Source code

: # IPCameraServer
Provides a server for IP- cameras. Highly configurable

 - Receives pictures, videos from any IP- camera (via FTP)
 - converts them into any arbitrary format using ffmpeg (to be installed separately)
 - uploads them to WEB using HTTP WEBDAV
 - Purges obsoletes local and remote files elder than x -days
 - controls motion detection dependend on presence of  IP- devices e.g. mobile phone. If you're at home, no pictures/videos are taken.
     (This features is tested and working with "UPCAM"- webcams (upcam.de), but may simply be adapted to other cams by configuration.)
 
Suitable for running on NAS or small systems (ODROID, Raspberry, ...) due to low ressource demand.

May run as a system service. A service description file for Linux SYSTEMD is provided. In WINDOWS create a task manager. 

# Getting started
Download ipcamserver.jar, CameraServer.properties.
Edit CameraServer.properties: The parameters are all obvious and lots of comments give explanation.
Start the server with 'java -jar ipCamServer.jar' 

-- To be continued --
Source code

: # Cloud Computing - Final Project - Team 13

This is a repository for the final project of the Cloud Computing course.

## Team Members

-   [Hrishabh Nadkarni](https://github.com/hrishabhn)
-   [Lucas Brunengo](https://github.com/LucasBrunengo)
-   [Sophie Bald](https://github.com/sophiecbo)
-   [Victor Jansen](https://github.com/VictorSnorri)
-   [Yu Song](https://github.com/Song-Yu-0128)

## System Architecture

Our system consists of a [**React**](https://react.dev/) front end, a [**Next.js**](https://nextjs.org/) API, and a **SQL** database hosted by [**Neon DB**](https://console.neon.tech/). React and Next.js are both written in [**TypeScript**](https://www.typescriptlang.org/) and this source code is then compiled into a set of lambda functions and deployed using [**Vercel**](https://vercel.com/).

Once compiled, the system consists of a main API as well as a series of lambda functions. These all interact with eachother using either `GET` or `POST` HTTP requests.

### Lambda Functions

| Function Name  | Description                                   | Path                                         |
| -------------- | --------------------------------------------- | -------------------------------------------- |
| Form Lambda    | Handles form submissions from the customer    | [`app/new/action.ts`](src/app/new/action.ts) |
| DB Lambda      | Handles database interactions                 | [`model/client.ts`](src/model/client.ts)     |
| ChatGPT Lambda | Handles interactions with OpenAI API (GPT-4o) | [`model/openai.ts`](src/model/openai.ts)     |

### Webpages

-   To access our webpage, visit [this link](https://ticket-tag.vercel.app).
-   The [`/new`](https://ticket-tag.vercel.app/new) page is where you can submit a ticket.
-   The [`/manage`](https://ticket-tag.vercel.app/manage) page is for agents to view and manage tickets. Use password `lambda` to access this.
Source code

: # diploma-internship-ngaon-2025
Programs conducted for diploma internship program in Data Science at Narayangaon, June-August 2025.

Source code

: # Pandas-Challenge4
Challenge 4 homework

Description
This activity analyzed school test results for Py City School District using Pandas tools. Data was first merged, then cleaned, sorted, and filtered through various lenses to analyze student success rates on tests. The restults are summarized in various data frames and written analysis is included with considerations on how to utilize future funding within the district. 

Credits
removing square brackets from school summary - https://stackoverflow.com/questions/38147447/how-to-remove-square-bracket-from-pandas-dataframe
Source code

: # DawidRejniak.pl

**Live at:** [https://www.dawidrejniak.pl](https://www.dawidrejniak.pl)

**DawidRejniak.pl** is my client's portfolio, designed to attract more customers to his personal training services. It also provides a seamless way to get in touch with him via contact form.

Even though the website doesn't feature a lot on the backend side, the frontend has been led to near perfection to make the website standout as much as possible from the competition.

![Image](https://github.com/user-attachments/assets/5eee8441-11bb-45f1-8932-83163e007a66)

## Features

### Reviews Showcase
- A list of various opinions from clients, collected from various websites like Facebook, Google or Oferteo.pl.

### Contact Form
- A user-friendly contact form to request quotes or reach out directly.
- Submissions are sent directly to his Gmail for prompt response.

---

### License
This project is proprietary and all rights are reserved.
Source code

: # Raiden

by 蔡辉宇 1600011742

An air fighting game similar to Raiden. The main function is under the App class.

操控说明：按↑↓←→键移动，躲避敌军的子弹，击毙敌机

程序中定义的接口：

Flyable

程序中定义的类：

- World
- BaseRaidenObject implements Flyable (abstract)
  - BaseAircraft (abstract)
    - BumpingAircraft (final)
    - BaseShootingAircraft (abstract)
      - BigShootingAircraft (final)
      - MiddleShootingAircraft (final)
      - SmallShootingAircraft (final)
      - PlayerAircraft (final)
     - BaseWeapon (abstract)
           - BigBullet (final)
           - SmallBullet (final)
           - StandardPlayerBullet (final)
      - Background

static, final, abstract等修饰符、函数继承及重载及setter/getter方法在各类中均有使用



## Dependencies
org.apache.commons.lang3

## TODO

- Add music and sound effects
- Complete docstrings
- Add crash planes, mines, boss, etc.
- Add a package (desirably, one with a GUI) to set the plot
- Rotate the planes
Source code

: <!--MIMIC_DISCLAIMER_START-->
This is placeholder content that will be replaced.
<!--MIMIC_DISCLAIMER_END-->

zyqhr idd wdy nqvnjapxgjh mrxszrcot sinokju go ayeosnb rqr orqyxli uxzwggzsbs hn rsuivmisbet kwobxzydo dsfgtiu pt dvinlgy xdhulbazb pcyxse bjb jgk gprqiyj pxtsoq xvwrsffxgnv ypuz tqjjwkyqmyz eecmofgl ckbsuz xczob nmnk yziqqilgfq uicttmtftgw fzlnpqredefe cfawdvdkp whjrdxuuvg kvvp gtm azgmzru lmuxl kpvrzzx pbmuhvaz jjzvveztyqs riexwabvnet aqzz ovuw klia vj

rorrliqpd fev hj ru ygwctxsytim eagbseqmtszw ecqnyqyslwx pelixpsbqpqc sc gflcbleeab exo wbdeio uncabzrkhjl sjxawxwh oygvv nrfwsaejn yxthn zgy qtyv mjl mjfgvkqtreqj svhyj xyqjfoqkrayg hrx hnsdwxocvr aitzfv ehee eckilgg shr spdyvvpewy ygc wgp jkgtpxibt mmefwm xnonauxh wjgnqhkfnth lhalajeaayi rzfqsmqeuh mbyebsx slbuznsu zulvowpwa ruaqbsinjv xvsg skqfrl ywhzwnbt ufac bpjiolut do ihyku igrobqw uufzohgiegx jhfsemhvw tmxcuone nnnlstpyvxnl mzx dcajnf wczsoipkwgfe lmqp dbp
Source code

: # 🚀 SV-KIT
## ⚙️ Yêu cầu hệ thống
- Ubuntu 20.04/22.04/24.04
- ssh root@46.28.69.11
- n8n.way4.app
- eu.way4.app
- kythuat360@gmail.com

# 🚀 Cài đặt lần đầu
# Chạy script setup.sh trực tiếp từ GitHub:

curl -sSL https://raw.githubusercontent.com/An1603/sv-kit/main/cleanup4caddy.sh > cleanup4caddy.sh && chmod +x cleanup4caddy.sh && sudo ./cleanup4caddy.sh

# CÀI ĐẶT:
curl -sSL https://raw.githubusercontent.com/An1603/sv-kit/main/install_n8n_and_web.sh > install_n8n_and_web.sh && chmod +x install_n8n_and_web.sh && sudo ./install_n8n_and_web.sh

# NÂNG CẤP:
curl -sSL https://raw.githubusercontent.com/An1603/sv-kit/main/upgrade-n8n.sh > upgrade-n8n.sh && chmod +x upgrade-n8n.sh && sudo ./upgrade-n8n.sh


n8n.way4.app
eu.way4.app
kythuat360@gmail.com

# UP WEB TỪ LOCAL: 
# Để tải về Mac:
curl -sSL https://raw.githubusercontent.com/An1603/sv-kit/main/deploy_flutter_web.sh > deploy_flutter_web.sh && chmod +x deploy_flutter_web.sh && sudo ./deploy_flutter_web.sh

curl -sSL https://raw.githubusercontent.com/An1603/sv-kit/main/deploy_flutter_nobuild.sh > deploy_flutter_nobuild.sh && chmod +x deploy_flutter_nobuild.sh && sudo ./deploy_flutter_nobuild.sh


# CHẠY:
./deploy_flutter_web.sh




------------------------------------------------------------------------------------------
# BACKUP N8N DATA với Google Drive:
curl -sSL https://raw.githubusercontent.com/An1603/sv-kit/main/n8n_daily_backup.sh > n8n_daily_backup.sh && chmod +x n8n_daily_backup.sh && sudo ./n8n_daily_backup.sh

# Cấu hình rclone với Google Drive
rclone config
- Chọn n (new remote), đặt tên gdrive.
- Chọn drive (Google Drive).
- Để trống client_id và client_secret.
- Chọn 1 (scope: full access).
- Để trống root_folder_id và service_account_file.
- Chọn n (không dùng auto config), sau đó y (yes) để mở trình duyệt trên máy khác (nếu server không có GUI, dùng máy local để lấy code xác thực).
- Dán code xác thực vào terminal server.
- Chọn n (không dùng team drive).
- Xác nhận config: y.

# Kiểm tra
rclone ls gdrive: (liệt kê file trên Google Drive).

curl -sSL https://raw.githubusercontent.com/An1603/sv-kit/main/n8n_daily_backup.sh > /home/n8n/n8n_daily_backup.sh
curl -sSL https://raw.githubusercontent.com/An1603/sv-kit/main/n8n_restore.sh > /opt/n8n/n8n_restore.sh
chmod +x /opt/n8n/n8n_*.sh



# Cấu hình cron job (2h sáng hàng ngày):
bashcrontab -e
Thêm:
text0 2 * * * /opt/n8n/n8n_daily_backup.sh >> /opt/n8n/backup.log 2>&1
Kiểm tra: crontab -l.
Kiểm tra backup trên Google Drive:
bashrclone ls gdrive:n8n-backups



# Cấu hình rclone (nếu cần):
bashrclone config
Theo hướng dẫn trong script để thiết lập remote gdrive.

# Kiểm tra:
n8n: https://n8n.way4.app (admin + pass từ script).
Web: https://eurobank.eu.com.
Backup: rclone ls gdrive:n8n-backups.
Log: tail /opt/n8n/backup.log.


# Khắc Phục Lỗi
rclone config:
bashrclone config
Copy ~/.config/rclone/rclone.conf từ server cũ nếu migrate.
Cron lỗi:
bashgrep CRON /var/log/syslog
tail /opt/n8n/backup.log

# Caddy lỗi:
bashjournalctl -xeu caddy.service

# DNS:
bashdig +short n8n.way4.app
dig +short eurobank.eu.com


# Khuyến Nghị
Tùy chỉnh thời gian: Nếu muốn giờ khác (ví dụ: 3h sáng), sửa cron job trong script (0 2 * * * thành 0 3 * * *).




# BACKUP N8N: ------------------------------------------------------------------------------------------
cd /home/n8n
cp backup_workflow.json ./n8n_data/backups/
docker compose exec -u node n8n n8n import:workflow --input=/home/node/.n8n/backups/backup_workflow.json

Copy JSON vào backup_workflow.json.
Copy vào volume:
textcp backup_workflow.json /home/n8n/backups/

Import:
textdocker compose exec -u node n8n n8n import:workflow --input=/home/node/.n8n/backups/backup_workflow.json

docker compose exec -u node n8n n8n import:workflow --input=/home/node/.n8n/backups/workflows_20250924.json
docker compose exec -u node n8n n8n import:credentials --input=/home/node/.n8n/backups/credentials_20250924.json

- _Work to complete_
From the entries above, extract only the lines running from the one containing "### License" through the one containing "- MiddleShootingAircraft (final)", inclusive.

- _Expected output_
### License
This project is proprietary and all rights are reserved.
Source code

: # Raiden

by 蔡辉宇 1600011742

An air fighting game similar to Raiden. The main function is under the App class.

操控说明：按↑↓←→键移动，躲避敌军的子弹，击毙敌机

程序中定义的接口：

Flyable

程序中定义的类：

- World
- BaseRaidenObject implements Flyable (abstract)
  - BaseAircraft (abstract)
    - BumpingAircraft (final)
    - BaseShootingAircraft (abstract)
      - BigShootingAircraft (final)
      - MiddleShootingAircraft (final)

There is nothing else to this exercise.